Saturday, October 08, 2011

Day of Action against ATOS


by New Worker correspondent



DISABILITY campaigners around Britain last Friday staged a Day of Action against the private company employed by the Government to conduct tests on the disabled with a view to getting as many as possible off of long-term benefits and on to the much lower Job Seekers’ Allowance.
  In Islington nearly 100 people with a wide range of disabilities, their friends and supporters staged a protest outside a British Medical Journal recruitment fair where Atos was attempting to recruit doctors – many of them newly arrived in Britain – and other medical personnel to become assessors.
  There were speeches from the Islington and national Disabled People Against Cuts groups, Winvisible, PCS representatives, Mad Pride, student groups, Queer Resistance, Right To Work and many more.
  Campaigners handed out leaflets, reminding possible recruits of their Hippocratic Oath: “First do no harm….”
  They have also put pressure on the British Medical Journal to refuse to take recruiting adverts from Atos on the grounds that working for Atos is contrary to the good health of the patients.
  Atos assessments have repeatedly ignored the evidence of GPs and consultants in preference to a short, computer-based test to assess people’s ability to work.
  Assessors are required to carry out assessments in fields in whish they are not qualifies, such as mental health.
  They have declared people with terminal cancer and many other very serious conditions as fit to work.
  A recent study by the mental health charity Mind found that 75 per cent of the people it surveyed said the prospect of work capability assessment made their mental health worse and 51 per cent said it had left them with suicidal thoughts.
  Some people with mental ill-health and other conditions have committed suicide as a result of Atos decisions.
  Those who are denied long-term sickness benefit and transferred to Job Seekers’ Alliance are compelled to prove they are actively seeking work or they face losing that benefit as well and could become completely destitute.
  A former employee of Atos said: “The job was making me sick.

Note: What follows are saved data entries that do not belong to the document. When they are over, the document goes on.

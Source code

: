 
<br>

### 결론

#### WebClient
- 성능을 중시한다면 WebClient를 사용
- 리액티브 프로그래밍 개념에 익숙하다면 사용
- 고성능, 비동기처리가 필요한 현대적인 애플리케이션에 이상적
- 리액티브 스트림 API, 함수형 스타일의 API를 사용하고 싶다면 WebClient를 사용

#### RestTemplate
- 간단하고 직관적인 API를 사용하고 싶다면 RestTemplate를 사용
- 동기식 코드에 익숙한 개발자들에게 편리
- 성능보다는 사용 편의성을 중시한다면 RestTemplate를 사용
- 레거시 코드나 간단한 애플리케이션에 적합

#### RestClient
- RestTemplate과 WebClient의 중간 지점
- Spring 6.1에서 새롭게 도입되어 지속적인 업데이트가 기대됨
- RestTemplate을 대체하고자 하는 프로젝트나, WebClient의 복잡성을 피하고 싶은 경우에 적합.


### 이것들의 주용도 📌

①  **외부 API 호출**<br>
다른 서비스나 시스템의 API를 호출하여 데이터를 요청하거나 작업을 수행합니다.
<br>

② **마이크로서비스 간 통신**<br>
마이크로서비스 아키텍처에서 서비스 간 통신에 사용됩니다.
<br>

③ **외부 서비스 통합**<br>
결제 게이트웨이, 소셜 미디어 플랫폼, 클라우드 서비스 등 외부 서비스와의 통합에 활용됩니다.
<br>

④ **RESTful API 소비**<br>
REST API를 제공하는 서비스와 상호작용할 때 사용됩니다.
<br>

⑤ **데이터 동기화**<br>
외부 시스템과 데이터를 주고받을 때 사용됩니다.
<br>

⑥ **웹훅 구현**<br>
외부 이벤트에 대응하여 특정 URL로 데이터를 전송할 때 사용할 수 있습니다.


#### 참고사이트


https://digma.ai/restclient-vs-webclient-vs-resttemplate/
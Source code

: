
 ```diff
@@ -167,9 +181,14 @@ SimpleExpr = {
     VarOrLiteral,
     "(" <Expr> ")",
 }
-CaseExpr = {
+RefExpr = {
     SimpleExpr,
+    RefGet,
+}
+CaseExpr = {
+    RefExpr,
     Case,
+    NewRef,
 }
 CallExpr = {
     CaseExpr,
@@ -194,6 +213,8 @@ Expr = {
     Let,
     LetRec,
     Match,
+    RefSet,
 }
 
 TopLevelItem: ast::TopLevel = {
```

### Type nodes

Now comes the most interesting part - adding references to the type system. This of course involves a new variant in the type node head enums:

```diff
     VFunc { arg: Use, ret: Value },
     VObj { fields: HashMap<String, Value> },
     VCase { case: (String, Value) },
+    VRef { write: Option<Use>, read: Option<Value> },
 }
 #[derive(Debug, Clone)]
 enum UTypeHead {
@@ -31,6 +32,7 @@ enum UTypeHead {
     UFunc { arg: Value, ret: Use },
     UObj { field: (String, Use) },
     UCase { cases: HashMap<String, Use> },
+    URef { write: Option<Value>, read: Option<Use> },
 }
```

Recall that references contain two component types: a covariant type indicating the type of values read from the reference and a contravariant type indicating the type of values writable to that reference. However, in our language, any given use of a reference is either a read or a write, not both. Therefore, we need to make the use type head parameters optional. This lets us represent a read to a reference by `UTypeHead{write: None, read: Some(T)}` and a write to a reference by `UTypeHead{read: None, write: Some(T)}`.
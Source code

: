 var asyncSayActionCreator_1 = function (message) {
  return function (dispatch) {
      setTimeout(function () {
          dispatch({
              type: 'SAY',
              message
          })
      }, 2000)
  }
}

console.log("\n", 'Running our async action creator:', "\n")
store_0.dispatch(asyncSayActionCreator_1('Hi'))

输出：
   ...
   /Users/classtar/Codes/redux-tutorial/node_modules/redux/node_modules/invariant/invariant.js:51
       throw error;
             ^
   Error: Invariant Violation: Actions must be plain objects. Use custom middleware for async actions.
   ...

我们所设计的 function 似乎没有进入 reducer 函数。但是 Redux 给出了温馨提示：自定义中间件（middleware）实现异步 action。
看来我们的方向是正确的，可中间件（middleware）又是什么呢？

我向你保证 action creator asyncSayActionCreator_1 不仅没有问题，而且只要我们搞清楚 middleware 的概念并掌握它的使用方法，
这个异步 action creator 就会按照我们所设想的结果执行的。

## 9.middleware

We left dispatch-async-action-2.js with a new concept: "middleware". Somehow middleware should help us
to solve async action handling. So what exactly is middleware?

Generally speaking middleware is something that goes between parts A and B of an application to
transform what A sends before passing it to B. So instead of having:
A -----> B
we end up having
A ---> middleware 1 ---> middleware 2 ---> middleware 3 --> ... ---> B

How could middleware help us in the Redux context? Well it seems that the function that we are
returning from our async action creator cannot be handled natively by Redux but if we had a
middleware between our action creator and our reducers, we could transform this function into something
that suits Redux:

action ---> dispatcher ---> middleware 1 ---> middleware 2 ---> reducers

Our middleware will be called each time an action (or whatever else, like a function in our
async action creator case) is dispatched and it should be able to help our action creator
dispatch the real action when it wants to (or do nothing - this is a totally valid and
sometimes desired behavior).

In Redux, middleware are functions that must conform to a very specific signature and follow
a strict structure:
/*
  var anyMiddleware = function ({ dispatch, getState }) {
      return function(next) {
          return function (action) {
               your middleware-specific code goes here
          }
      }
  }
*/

It is against my principles to treat people with long-term illnesses in such a disgusting way. So I had to give it up.
  “People go into those interviews and talk openly to you because you are a nurse and they trust you.
  “Then your skills are used against them, to take away their benefits and destroy their lives.”
  The Islington event was covered by Channel 4 and BBC radio. Many speakers made the point that attacks on the most vulnerable is all part of the Government’s agenda to make the people pay for a financial crisis they didn’t create.
  One speaker pointed out that more than 40 per cent of the people who appeal against Atos decisions have their benefits reinstated and that figure rises to 90 per cent for those who have legal representation.
  But Government cuts to legal aid, Citizens’ Advice Bureaux and other legal support is taking away vulnerable people’s only defence against wrong decisions by Atos.
  In Brighton 50 people joined the day of action. Several different groups were there including Brighton benefits campaign, Solidarity group, others.
  Seventeen towns and cities around the country saw actions and protests outside Atos offices, including Oxford, Hastings, Edinburgh, Sheffield, Chatham, Manchester, York, Leeds, Chester, Plymouth, Bristol, Glasgow and Birmingham.